What is the mechanism of bone destruction in psoriatic arthritis?
Psoriatic arthritis (PsA), like rheumatoid arthritis (RA), causes bone erosion and joint destruction. Features that distinguish PsA from RA, however, include inflammation and calcification at tendinous insertions (enthesitis) and extensive resorption of the bone of the distal phalanges (acrolysis). The mechanisms of bone resorption in PsA are poorly understood. However, the presence of adjacent bone resorption and new bone formation suggests a disordered pattern of bone remodeling in the psoriatic joint.
Osteoclasts, the principal cells responsible for bone resorption, are derived from mononuclear cell precursors of the monocyte/macrophage lineage. Pathological bone resorption may be due to an increase in the number of these precursors.
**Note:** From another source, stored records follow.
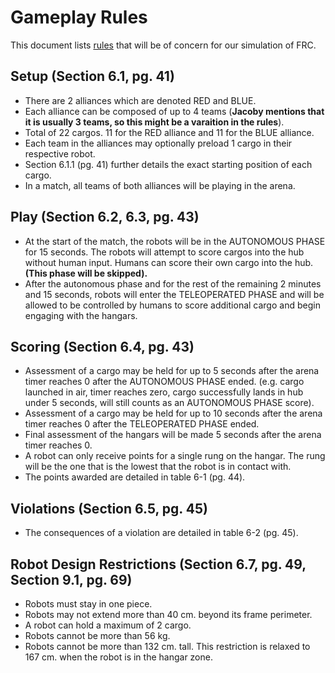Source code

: # Gameplay Rules

This document lists [rules](https://firstfrc.blob.core.windows.net/frc2022/Manual/2022FRCGameManual.pdf) that will be of concern for our simulation of FRC.

## Setup (Section 6.1, pg. 41)
- There are 2 alliances which are denoted RED and BLUE.
- Each alliance can be composed of up to 4 teams (**Jacoby mentions that it is usually 3 teams, so this might be a varaition in the rules**).
- Total of 22 cargos. 11 for the RED alliance and 11 for the BLUE alliance.
- Each team in the alliances may optionally preload 1 cargo in their respective robot.
- Section 6.1.1 (pg. 41) further details the exact starting position of each cargo.
- In a match, all teams of both alliances will be playing in the arena.

## Play (Section 6.2, 6.3, pg. 43)
- At the start of the match, the robots will be in the AUTONOMOUS PHASE for 15 seconds. The robots will attempt to score cargos into the hub without human input. Humans can score their own cargo into the hub. **(This phase will be skipped).**
- After the autonomous phase and for the rest of the remaining 2 minutes and 15 seconds, robots will enter the TELEOPERATED PHASE and will be allowed to be controlled by humans to score additional cargo and begin engaging with the hangars.

## Scoring (Section 6.4, pg. 43)
- Assessment of a cargo may be held for up to 5 seconds after the arena timer reaches 0 after the AUTONOMOUS PHASE ended. (e.g. cargo launched in air, timer reaches zero, cargo successfully lands in hub under 5 seconds, will still counts as an AUTONOMOUS PHASE score).
- Assessment of a cargo may be held for up to 10 seconds after the arena timer reaches 0 after the TELEOPERATED PHASE ended.
- Final assessment of the hangars will be made 5 seconds after the arena timer reaches 0.
- A robot can only receive points for a single rung on the hangar. The rung will be the one that is the lowest that the robot is in contact with.
- The points awarded are detailed in table 6-1 (pg. 44).

## Violations (Section 6.5, pg. 45)
- The consequences of a violation are detailed in table 6-2 (pg. 45).

## Robot Design Restrictions (Section 6.7, pg. 49, Section 9.1, pg. 69)
- Robots must stay in one piece.
- Robots may not extend more than 40 cm. beyond its frame perimeter.
- A robot can hold a maximum of 2 cargo.
- Robots cannot be more than 56 kg.
- Robots cannot be more than 132 cm. tall. This restriction is relaxed to 167 cm. when the robot is in the hangar zone.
In fact, elevated numbers of circulating osteoclast precursors (OCPs) have been identified in the peripheral blood or bone marrow of patients with other disorders of bone, including multiple myeloma and Pagets disease. Ritchlin et al (Journal of Clinical Investigation 111:821-831, 2003) investigated the frequency of OCPs in peripheral blood of patients with PsA and the pro- and anti-osteoclastogenic factors present in the synovium and bone of PsA patients.
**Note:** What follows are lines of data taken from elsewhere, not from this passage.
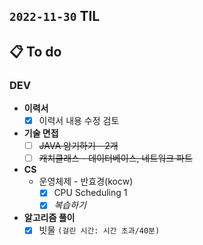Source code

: ## `2022-11-30` TIL

## 📋 To do

### DEV

+ **이력서**
  + [x] 이력서 내용 수정 검토

+ **기술 면접**
  + [ ] ~~JAVA 암기하기 - 2개~~
  + [ ] ~~캐치클래스 - 데이터베이스, 네트워크 파트~~

+ **CS**
  + 운영체제 - 반효경(kocw)
    + [x] CPU Scheduling 1
    + [x] _복습하기_

+ **알고리즘 풀이**
  + [x] 빗물 `(걸린 시간: 시간 초과/40분)`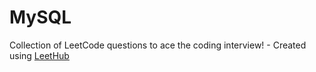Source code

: # MySQL
Collection of LeetCode questions to ace the coding interview! - Created using [LeetHub](https://github.com/QasimWani/LeetHub)
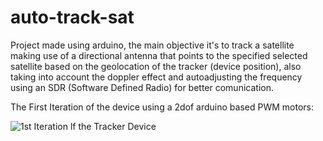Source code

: # auto-track-sat

Project made using arduino, the main objective it's to track a satellite making use of a directional antenna that points to the specified selected satellite based on the geolocation of the tracker (device position), also taking into account the doppler effect and autoadjusting the frequency using an SDR (Software Defined Radio) for better comunication.

The First Iteration of the device using a 2dof arduino based PWM motors:

![1st Iteration lf the Tracker Device](https://i.imgur.com/IlpdhDd.jpeg)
Results: In PsA patients, particularly those with bone erosions on joint xrays, a marked increase in the frequency of OCPs was observed in blood compared to healthy controls. Peripheral blood mononuclear cells (PBMCs) from PsA patients readily formed osteoclasts in vitro without exogenous RANKL or MCSF. Addition of osteoprotegerin (OPG) and anti-TNF antibodies inhibited this in vitro osteoclast formation. Cultured PsA PBMCs spontaneously secreted higher levels of TNF-alpha than healthy controls. In vivo, OCP frequency declined significantly in PsA patients following treatment with TNF antagonists. Immunohistochemical analysis of subchondral bone and synovia revealed RANK-positive perivascular mononuclear cells and osteoclasts in PsA specimens. RANKL expression was dramatically upregulated in the synovial lining layer, while OPG (which can counteract the osteoclast promoting activity of RANKL) immunostaining was restricted to the endothelium.
Conclusions: These results suggest that high circulating levels of TNF-alpha induce maturation of PBMCs to osteoclast precursors (OCPs). OCPs migrate and enter PsA synovium or bone via TNF-alpha upregulated endothelial adhesion molecules where they engage RANKL expressing stromal cells and additional TNF-alpha. This induces full maturation to osteoclasts and bone resorption can proceed.
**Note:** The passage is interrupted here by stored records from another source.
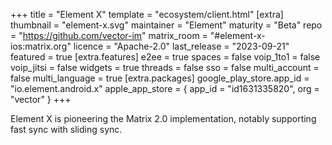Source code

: +++
title = "Element X"
template = "ecosystem/client.html"
[extra]
thumbnail = "element-x.svg"
maintainer = "Element"
maturity = "Beta"
repo = "https://github.com/vector-im"
matrix_room = "#element-x-ios:matrix.org"
licence = "Apache-2.0"
last_release = "2023-09-21"
featured = true
[extra.features]
e2ee = true
spaces = false
voip_1to1 = false
voip_jitsi = false
widgets = true
threads = false
sso = false
multi_account = false
multi_language = true
[extra.packages]
google_play_store.app_id = "io.element.android.x"
apple_app_store = { app_id = "id1631335820", org = "vector" }
+++

Element X is pioneering the Matrix 2.0 implementation, notably supporting fast sync with sliding sync.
Editorial Comment: As the authors point out, this is the first study demonstrating the presence of increased numbers of circulating OCPs in patients with inflammatory arthritis. Osteoclasts arise from monocyte precursors and must enter the bone compartment from blood. This study provides some clues as to the mechanisms of OCP maturation in the periphery and in the local environment of the joint, and suggest that osteoclastogenesis occurs both at the erosion front (at the pannus-bone junction) and in subchondral bone, resulting in a bi-directional assault on psoriatic bone. The investigators have not convincingly shown, however, that this mechanism is unique to PsA and it is likely that it is a generic response common to most destructive, inflammatory types of arthritis. Similar mechanisms have been demonstrated in the synovium of RA patients, although the frequency of OCPs in the periphery has not been examined in detail. Nonetheless, these are very interesting data and advance our understanding of the initial steps leading to bone destruction in states of inflammatory arthritis.